FRANKFURT (Reuters) – The sale of cable television operator Kabel Deutschland is hitting snags as the high-yield bond market dries up, jeopardising what would be Europe’s biggest leveraged buyout in two years, sources said.
Junk bonds would play a crucial role in what would be a multi-billion-dollar deal, so the sharp increase in financing costs for them poses a major obstacle, several people close to the matter told Reuters on Friday.
“The market for these relatively risky instruments is practically dead,” one banker close to the situation said.
Another said: “It would not be surprising if the sale process is postponed.”
Half a dozen private equity houses have offered 5-5.5 billion euros ($6.8-7.5 billion) for the German TV operator, which is 88 percent owned by private equity firm Providence Equity Partners, 8 percent by Teachers’ Pension Plan and 4 percent by management.
A successful deal would mark the biggest acquisition by private equity since the financial crisis hit, so it is being seen as a test case for whether credit markets are willing to finance such large transactions.
A banking consortium is standing by to provide a bridge loan of up to 4 billion euros that is supposed to be refinanced with bonds, but the plan is looking shaky amid increasingly risk-averse markets.

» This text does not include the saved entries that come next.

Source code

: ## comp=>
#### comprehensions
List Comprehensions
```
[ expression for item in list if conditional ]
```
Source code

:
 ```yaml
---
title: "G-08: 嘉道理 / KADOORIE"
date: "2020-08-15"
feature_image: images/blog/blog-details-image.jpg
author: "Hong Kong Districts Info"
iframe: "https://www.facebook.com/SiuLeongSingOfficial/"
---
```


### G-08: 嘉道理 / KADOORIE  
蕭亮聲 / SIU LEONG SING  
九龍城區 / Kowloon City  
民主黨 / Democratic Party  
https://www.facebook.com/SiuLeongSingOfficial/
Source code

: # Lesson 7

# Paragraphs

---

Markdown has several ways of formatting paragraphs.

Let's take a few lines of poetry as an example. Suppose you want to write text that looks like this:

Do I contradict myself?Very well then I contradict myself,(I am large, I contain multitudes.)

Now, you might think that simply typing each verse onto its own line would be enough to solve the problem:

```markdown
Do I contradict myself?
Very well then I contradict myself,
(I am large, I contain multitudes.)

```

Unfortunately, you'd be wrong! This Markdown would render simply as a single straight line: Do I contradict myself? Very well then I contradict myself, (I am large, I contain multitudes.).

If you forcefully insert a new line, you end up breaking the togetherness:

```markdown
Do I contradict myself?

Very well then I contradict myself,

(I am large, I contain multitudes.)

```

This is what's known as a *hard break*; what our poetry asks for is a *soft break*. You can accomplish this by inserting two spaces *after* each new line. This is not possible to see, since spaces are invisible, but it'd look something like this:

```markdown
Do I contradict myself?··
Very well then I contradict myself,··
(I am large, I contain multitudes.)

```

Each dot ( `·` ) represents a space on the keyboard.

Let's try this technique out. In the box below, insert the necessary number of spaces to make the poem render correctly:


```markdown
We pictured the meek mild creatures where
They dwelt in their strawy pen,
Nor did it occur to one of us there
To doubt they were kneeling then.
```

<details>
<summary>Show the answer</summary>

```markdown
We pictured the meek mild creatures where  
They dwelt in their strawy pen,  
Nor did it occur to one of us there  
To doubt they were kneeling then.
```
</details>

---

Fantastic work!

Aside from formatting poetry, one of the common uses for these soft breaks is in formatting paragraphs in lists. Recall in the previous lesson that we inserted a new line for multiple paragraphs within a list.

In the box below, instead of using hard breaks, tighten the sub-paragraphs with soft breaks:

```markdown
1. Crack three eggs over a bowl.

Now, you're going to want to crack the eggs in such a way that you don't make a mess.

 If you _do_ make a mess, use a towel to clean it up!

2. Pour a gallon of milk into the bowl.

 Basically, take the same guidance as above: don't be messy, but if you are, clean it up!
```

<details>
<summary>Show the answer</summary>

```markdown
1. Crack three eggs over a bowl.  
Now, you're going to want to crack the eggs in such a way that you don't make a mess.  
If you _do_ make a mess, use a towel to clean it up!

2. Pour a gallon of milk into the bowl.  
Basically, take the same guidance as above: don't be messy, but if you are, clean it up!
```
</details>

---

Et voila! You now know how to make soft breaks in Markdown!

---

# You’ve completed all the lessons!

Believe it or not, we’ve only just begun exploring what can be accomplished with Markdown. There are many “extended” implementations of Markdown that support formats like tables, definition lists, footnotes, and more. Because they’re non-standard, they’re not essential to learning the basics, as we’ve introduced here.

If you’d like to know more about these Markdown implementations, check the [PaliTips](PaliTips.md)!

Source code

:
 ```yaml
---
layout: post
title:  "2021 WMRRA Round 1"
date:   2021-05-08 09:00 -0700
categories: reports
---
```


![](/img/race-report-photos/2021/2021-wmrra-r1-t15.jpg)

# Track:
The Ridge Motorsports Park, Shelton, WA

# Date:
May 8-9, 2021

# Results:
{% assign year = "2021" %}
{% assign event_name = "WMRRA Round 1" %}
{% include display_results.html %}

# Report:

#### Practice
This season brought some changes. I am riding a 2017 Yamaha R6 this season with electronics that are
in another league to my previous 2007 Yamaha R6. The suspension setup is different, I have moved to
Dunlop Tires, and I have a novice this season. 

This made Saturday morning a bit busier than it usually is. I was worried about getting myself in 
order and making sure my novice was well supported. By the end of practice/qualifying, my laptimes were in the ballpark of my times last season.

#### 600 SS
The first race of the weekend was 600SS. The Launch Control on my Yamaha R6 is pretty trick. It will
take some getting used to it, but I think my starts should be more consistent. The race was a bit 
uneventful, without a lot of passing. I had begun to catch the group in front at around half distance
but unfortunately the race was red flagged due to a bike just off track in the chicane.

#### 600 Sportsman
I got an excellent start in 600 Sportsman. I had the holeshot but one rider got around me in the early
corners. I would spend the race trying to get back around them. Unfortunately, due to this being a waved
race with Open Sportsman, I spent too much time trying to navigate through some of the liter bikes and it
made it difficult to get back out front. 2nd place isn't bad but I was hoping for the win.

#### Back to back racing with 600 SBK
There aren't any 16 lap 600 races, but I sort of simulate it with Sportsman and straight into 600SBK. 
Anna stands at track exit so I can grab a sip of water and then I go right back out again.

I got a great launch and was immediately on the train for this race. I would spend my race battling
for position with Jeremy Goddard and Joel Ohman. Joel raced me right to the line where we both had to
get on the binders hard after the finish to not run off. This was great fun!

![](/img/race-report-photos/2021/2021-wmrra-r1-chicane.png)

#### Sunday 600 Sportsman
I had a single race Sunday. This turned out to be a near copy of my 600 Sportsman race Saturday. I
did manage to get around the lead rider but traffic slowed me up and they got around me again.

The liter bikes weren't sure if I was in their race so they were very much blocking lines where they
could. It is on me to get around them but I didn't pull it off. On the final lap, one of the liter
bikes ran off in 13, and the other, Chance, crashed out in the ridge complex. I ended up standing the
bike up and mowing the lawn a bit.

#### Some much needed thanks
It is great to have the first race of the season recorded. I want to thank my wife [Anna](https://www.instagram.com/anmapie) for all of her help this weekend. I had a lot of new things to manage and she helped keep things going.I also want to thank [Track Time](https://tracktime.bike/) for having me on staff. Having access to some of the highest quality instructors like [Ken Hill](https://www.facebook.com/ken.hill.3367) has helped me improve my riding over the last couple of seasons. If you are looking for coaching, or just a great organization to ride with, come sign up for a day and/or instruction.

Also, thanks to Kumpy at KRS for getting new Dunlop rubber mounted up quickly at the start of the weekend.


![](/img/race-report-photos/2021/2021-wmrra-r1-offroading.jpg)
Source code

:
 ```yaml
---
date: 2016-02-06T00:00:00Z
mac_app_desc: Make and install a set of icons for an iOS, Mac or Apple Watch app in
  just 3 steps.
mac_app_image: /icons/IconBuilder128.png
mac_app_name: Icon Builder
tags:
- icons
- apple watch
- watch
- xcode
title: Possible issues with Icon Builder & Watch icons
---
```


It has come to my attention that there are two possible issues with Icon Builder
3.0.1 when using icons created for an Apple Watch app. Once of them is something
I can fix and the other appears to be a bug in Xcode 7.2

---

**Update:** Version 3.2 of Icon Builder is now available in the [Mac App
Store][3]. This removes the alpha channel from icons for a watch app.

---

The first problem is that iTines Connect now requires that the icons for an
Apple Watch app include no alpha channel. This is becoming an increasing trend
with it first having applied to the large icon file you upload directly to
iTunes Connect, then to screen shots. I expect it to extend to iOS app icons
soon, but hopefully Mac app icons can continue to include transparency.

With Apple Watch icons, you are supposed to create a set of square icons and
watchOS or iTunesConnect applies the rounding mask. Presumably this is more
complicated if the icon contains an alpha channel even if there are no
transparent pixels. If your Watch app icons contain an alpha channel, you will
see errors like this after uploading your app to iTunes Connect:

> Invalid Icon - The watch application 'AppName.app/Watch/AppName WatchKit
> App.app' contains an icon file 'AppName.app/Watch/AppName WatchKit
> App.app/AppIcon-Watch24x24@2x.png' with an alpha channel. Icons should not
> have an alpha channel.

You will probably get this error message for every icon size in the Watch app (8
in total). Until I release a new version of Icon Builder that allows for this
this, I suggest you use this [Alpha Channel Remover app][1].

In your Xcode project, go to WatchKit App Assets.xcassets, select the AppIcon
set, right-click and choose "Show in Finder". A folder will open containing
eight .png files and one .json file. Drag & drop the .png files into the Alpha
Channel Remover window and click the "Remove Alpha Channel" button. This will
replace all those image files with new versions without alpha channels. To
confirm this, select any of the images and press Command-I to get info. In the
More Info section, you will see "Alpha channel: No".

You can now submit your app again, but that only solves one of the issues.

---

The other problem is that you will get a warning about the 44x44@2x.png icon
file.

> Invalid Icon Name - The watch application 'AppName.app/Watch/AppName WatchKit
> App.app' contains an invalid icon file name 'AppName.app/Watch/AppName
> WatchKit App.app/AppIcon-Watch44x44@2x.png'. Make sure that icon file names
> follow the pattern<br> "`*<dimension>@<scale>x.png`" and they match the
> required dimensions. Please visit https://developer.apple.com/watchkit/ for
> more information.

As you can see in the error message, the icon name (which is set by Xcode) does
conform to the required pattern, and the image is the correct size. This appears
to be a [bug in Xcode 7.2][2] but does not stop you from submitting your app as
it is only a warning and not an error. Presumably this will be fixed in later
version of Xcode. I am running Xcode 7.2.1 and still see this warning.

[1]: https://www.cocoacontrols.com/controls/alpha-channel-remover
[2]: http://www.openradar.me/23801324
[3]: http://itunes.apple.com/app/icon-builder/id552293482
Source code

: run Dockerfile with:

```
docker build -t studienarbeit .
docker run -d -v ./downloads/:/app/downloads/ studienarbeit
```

Automotive supplier Continental AG (CONG.DE), for instance, had to postpone plans for a junk bond issue this year amid weak demand, financial sources have said.
“There is a big question mark over what happens after the bridge loan,” one banker said.
Aside from the tough financial markets, bankers agree that Kabel Deutschland remains an attractive acquisition target given the steady cash flow it generates from nine million households in 13 German states.
That means Providence can afford to wait until market conditions improve, several sources said.
Providence is also still considering a flotation for the business, a source close to the deal said, but weakness on stock markets of late would make an IPO more difficult.
Providence and Kabel Deutschland declined comment.
Among bidders in the race, BC Partners and CVC have formed an alliance. Rivals include Apax, Advent, Carlyle and Bain Capital, the sources said.